Bu nesebi gayri sahih olan şerefsiz konuyla ilgili ilk makalesini yazmış, ikincisini ve sonraki makalelerini de takip edeceğim.
Böyle bir günde, Kubilayın mürteciler tarafından öldürülmesinin anıldığı bu günlerde bu rezilliği ve ardındaki dinci heyulayı aklamak için uğraşan bir makale yazmış bu hergele.
Sorular soruyor, cevaplar vermiyor ve şüpheler yaratıyor.
Yarattığı şüpheleri namertçe imalarla ortada bırakıp çekiliyor.
Bunlar Rıza Nur'un, Necip Fazıl'ın torunları, Kadir Mısırlı'nın evlatları.

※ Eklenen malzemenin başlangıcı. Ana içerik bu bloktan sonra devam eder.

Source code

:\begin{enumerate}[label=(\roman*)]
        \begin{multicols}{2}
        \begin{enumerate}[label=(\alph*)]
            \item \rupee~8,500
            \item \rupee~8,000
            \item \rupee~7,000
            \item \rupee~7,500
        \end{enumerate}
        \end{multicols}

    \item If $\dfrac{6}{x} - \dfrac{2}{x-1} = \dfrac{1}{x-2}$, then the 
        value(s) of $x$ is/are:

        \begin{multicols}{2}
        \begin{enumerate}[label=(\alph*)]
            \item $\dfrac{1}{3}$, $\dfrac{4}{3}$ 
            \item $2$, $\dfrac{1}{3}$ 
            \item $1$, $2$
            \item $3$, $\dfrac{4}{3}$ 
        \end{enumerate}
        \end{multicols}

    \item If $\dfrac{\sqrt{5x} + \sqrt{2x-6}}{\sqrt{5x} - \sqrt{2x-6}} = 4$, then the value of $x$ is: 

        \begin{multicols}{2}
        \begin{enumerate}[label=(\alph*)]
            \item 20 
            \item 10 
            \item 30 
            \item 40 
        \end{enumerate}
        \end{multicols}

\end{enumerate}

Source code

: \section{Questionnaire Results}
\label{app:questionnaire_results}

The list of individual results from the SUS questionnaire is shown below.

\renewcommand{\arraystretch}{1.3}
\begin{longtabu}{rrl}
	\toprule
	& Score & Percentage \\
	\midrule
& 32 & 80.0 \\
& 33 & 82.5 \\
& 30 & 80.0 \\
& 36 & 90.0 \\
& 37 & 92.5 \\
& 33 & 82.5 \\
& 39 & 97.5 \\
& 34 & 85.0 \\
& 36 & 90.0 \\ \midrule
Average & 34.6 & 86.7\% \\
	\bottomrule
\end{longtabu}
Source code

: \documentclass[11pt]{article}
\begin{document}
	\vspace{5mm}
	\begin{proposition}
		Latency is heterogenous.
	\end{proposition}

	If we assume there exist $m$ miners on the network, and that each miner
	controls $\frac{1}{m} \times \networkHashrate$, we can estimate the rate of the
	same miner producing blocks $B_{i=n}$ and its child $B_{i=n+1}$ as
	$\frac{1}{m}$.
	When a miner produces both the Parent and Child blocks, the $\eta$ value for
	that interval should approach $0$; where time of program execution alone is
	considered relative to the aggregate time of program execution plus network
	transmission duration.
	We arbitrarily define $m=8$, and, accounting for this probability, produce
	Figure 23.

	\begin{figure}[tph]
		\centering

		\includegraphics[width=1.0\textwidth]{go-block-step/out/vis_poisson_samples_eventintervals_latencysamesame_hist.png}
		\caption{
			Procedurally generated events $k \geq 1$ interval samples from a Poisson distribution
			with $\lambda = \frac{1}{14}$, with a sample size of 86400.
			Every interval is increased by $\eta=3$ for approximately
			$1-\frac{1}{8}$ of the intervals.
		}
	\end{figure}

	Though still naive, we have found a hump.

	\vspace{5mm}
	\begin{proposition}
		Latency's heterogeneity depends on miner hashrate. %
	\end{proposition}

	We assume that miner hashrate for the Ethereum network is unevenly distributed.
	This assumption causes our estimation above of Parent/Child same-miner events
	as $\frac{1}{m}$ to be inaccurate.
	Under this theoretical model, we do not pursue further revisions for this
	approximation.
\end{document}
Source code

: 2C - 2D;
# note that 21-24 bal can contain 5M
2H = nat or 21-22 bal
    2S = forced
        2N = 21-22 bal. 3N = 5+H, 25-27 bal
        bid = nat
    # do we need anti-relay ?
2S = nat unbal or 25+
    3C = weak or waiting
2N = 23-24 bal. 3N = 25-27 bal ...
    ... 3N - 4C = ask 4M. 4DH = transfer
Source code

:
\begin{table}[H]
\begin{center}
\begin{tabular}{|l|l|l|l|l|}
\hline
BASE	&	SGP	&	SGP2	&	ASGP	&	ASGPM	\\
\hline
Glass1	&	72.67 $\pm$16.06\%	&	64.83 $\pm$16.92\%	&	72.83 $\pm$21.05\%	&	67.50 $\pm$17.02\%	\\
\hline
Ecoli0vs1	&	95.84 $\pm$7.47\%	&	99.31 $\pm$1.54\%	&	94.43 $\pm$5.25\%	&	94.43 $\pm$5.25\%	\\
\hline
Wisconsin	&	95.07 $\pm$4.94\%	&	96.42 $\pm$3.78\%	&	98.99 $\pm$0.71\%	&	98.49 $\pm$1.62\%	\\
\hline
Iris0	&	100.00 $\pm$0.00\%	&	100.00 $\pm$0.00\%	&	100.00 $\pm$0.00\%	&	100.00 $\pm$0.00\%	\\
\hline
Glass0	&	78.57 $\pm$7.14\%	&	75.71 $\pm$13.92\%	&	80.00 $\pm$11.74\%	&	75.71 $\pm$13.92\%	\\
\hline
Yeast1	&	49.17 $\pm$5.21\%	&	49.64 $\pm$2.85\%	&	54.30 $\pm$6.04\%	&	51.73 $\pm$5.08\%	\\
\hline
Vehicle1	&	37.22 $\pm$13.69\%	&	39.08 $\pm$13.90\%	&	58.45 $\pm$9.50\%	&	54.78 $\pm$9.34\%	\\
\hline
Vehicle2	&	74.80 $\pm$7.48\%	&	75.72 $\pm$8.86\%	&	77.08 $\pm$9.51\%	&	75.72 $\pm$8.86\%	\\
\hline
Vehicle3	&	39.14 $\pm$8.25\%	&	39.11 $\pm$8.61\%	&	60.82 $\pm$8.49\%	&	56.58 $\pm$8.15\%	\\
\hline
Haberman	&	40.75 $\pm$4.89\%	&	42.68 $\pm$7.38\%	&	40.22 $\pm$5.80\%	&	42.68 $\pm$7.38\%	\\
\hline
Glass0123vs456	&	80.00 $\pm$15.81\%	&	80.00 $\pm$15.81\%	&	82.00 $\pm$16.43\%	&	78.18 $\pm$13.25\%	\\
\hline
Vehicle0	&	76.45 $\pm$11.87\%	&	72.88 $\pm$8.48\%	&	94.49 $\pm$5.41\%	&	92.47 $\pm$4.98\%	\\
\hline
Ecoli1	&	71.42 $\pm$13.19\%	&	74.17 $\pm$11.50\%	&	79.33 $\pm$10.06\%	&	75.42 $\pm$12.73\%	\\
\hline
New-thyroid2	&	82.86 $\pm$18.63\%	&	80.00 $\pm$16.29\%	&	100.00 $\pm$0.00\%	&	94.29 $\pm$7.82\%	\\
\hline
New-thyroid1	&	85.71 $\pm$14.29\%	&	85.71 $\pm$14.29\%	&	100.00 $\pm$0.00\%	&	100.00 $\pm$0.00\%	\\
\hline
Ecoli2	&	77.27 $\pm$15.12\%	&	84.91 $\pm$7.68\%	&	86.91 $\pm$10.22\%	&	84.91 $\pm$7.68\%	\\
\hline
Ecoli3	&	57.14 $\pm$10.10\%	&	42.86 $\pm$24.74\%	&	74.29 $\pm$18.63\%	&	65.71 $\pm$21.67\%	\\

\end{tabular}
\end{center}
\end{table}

Adam gibi yazmıyorlar, ima ediyorlar.
Devrim şehidi Kubilay'ı ünlem işaretiyle manidar yazmış pezevenk evladı.
Ona göre devrim şehidi değil ya da bir şüphe var Kubilayın şehadetinde.
Sonra şarapçı ayyaş zalim Derviş Mehmet'i de hem bolca sıfatlarla, hem de etli harflerle ayrıca vurgulamış aslında yine namertçe ima ediyor.
Derviş bu deyyusa göre zalim, şarapçı, ayyaş, ya da zalim değil anlaşılan.
Gerçekten dervişmiymiş, soruyor.
Sanki dervişliğin bir sertifikasyonu var da, onu çıkartıp göstermek zorundayız, gösteremezsek müfteri olacağız.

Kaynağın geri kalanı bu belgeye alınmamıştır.